Exercise input:
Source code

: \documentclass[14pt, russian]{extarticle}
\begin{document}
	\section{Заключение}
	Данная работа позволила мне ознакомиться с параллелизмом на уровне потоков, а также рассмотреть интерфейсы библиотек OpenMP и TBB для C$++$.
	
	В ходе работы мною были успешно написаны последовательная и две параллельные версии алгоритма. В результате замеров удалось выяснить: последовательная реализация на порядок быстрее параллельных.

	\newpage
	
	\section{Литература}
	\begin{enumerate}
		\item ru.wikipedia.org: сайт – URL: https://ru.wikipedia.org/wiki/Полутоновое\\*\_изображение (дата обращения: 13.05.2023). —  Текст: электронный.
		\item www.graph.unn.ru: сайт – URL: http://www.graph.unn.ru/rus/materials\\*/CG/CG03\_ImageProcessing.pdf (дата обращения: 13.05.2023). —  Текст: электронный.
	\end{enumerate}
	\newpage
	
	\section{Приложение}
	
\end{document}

Task to carry out: Every entry is to be restated word for word, with nothing dropped.

Response to this task:
Source code

: \documentclass[14pt, russian]{extarticle}
\begin{document}
	\section{Заключение}
	Данная работа позволила мне ознакомиться с параллелизмом на уровне потоков, а также рассмотреть интерфейсы библиотек OpenMP и TBB для C$++$.
	
	В ходе работы мною были успешно написаны последовательная и две параллельные версии алгоритма. В результате замеров удалось выяснить: последовательная реализация на порядок быстрее параллельных.

	\newpage
	
	\section{Литература}
	\begin{enumerate}
		\item ru.wikipedia.org: сайт – URL: https://ru.wikipedia.org/wiki/Полутоновое\\*\_изображение (дата обращения: 13.05.2023). —  Текст: электронный.
		\item www.graph.unn.ru: сайт – URL: http://www.graph.unn.ru/rus/materials\\*/CG/CG03\_ImageProcessing.pdf (дата обращения: 13.05.2023). —  Текст: электронный.
	\end{enumerate}
	\newpage
	
	\section{Приложение}
	
\end{document}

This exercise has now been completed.